**EXERCISE REQUIREMENTS:**
Everything from the line containing "Expandiendo la función" through the line containing "y usando las" should be repeated exactly, and nothing else from the data.

=== Section Start ===

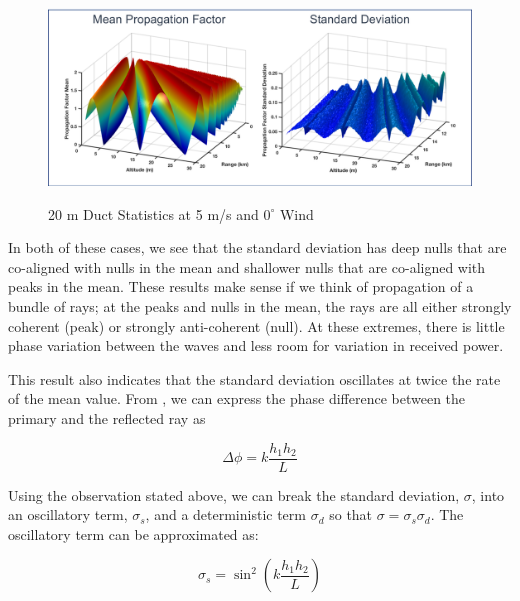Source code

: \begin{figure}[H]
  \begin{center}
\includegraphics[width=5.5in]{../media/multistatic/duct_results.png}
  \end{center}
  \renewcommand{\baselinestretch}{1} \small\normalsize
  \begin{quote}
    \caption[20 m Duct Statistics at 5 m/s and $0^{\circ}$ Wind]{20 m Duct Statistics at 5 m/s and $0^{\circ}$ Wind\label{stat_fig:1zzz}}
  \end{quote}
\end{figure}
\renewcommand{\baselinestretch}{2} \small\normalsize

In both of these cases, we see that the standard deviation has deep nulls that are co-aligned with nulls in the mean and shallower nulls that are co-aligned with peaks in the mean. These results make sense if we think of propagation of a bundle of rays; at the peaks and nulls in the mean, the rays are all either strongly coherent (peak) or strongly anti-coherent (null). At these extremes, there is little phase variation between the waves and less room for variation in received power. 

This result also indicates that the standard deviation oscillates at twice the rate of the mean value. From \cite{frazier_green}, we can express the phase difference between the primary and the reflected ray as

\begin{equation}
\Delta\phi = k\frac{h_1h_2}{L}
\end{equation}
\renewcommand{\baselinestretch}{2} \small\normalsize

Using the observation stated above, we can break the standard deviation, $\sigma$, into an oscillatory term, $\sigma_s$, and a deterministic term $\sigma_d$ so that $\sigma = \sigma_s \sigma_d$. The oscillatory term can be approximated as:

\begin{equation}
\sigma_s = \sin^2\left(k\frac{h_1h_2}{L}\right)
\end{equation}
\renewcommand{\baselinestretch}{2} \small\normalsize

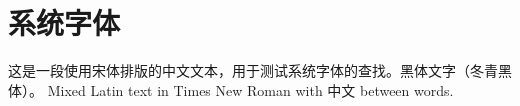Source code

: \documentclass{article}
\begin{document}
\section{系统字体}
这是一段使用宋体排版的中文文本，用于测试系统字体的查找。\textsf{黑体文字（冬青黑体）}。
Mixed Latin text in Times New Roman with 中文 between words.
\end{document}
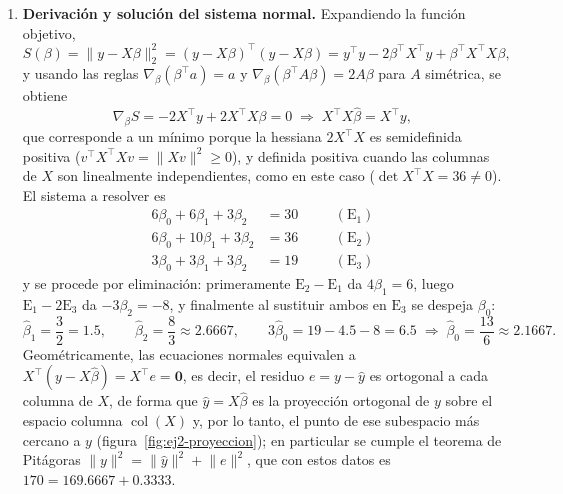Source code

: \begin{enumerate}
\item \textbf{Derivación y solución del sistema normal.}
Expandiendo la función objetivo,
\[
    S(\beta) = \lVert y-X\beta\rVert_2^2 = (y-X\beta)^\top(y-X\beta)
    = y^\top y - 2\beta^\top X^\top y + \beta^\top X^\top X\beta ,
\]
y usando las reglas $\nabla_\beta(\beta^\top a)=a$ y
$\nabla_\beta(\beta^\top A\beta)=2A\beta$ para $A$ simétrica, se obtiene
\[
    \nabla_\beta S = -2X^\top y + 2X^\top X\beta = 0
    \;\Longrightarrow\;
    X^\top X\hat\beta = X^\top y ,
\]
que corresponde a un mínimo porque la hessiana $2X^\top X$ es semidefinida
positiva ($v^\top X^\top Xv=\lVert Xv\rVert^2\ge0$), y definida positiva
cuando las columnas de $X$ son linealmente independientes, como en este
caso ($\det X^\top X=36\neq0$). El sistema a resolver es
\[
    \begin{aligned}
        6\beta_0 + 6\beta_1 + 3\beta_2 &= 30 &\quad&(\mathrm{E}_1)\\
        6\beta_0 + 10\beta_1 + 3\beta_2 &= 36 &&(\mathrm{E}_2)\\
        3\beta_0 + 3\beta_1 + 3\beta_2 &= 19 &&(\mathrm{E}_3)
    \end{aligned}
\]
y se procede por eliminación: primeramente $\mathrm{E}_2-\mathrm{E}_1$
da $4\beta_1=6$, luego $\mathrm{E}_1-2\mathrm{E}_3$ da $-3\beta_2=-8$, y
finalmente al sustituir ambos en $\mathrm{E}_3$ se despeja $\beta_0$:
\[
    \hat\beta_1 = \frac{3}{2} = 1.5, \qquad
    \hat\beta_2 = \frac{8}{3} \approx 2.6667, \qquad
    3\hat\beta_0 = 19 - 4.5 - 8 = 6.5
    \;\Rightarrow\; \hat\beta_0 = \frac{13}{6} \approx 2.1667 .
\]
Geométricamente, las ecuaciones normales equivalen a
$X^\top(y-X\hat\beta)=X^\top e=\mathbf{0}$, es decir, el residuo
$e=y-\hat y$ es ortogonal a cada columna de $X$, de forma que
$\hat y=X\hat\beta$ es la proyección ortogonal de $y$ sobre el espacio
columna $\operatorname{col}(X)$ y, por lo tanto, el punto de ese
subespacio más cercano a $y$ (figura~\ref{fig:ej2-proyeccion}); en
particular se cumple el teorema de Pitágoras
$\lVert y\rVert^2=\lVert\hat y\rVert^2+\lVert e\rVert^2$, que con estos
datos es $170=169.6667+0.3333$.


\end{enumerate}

=== Section End ===

**FINISHED TASK:**
Expandiendo la función objetivo,
\[
    S(\beta) = \lVert y-X\beta\rVert_2^2 = (y-X\beta)^\top(y-X\beta)
    = y^\top y - 2\beta^\top X^\top y + \beta^\top X^\top X\beta ,
\]
y usando las reglas $\nabla_\beta(\beta^\top a)=a$ y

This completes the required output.